“There is nobody good here to dance with...” I look over the dance floor with quiet disappointment. It is another busy Saturday night at the local tango studio. The floor is teeming with people, the air charged with that familiar electricity only tango music can incite. The smiling faces and the loving hugs deepen a feeling of guilt, “I should be enjoying myself” I think. But my mind is hell-bent on compiling a detailed list of technical imperfections and mistakes I am observing on the dance floor.
“I can’t wait to be in Buenos Aires.”
I am days away from making the epic journey, not certain if I am coming back. The depth of my hunger for tango has led me to give up my two dogs, sell my car, and buy a one-way ticket to the promise land. The birth place of tango, as I foresaw it, was populated by people who had mastered their ochos and fully realized their boleos. In my mind, it was a magical place that had all the things that were lacking in my present.
“There I will find what I am looking for even if I don’t really know what it is, I just know it will better than here.”
Fast forward some weeks and I am pinching myself as I sit in a crowded milonga in the famed city. I am mesmerized by absolutely everything around me - the men in the suits, the scantily clad women, the waves of laughter and exclamations in Spanish, the red of the walls, the warm yellow glow of the lights. I am also terrified, “what if nobody dances with me? What if I am not good enough? What if they speak Spanish to me and I don’t understand?” The intimidation deepens as I observe the dancers populating the floor. Masterful and confident to my eye, they move through space with the grace I hope to someday embody. “Will I ever be that good?”
My moment of reverie is interrupted by a newly-made friend. A beautiful woman in her 40s, she had moved to Buenos Aires years ago and was now a household presence at all of the best milongas. The moment I met her I wanted to be her.
“There is nobody good here to dance with...” she says with a sigh of disappointment.
“Wait... what? Didn’t I just say that recently?”
With disbelief I listen to her complain about the lack of musicality and the poor level of technique she is observing on the dance floor. She reminisces about other milongas, at other times, with other people...

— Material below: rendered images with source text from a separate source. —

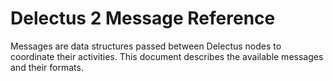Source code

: # Delectus 2 Message Reference

Messages are data structures passed between Delectus nodes to
coordinate their activities. This document describes the available
messages and their formats.

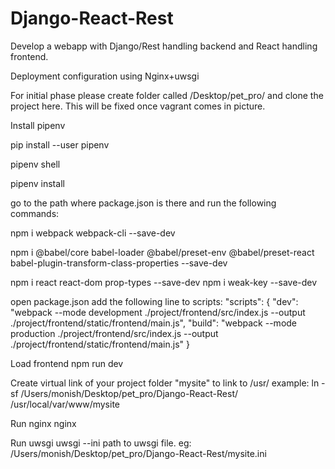 # Django-React-Rest

Develop a webapp with Django/Rest handling backend and React handling frontend.

Deployment configuration using Nginx+uwsgi

For initial phase please create folder called /Desktop/pet_pro/ and clone the project here. This will be fixed once vagrant comes in picture.

Install pipenv

pip install --user pipenv

pipenv shell

pipenv install


go to the path where package.json is there
and run the following commands:

npm i webpack webpack-cli --save-dev

npm i @babel/core babel-loader @babel/preset-env @babel/preset-react babel-plugin-transform-class-properties --save-dev

npm i react react-dom prop-types --save-dev
npm i weak-key --save-dev


open package.json
add the following line to scripts:
"scripts": {
  "dev": "webpack --mode development ./project/frontend/src/index.js --output ./project/frontend/static/frontend/main.js",
  "build": "webpack --mode production ./project/frontend/src/index.js --output ./project/frontend/static/frontend/main.js"
}


Load frontend
npm run dev

Create virtual link of your project folder "mysite" to link to /usr/
example:
ln -sf /Users/monish/Desktop/pet_pro/Django-React-Rest/ /usr/local/var/www/mysite



Run nginx
nginx

Run uwsgi
uwsgi --ini path to uwsgi file.
eg: /Users/monish/Desktop/pet_pro/Django-React-Rest/mysite.ini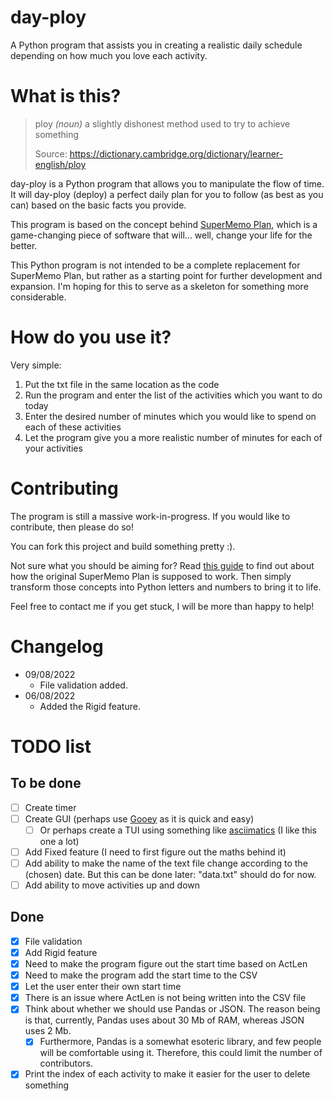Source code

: # day-ploy
A Python program that assists you in creating a realistic daily schedule depending on how much you love each activity.

# What is this?
> ploy _(noun)_ a slightly dishonest method used to try to achieve something
> 
> Source: https://dictionary.cambridge.org/dictionary/learner-english/ploy

day-ploy is a Python program that allows you to manipulate the flow of time. It will day-ploy (deploy) a perfect daily plan for you to follow (as best as you can) based on the basic facts you provide.

This program is based on the concept behind [SuperMemo Plan](https://help.supermemo.org/wiki/Plan), which is a game-changing piece of software that will... well, change your life for the better.

This Python program is not intended to be a complete replacement for SuperMemo Plan, but rather as a starting point for further development and expansion. I'm hoping for this to serve as a skeleton for something more considerable.

# How do you use it?
Very simple:
1. Put the txt file in the same location as the code
2. Run the program and enter the list of the activities which you want to do today
3. Enter the desired number of minutes which you would like to spend on each of these activities
4. Let the program give you a more realistic number of minutes for each of your activities

# Contributing
The program is still a massive work-in-progress. If you would like to contribute, then please do so!

You can fork this project and build something pretty :).

Not sure what you should be aiming for? Read [this guide](https://drive.google.com/folderview?id=11RUZw8MVdKXdb8HpuYR5epiktKPhkoOO) to find out about how the original SuperMemo Plan is supposed to work. Then simply transform those concepts into Python letters and numbers to bring it to life.

Feel free to contact me if you get stuck, I will be more than happy to help!

# Changelog
- 09/08/2022
  - File validation added.
- 06/08/2022
  - Added the Rigid feature.

# TODO list
## To be done
- [ ] Create timer
- [ ] Create GUI (perhaps use [Gooey](https://github.com/chriskiehl/Gooey) as it is quick and easy)
  - [ ] Or perhaps create a TUI using something like [asciimatics](https://github.com/peterbrittain/asciimatics) (I like this one a lot)
- [ ] Add Fixed feature (I need to first figure out the maths behind it)
- [ ] Add ability to make the name of the text file change according to the (chosen) date. But this can be done later: "data.txt" should do for now.
- [ ] Add ability to move activities up and down

## Done
- [X] File validation
- [X] Add Rigid feature
- [X] Need to make the program figure out the start time based on ActLen
- [X] Need to make the program add the start time to the CSV
- [X] Let the user enter their own start time
- [X] There is an issue where ActLen is not being written into the CSV file
- [X] Think about whether we should use Pandas or JSON. The reason being is that, currently, Pandas uses about 30 Mb of RAM, whereas JSON uses 2 Mb.
  - [X] Furthermore, Pandas is a somewhat esoteric library, and few people will be comfortable using it. Therefore, this could limit the number of contributors.
- [X] Print the index of each activity to make it easier for the user to delete something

How is this possible? This is where the grass is supposed to be at its greenest! But as I was to learn over the next months that I lived there, wishing for something different is a universal experience that has almost nothing to do with external factors. The place where I am not can always appear better than where I am. The grass might always appear greener over there, but greener or not, it’s still just grass.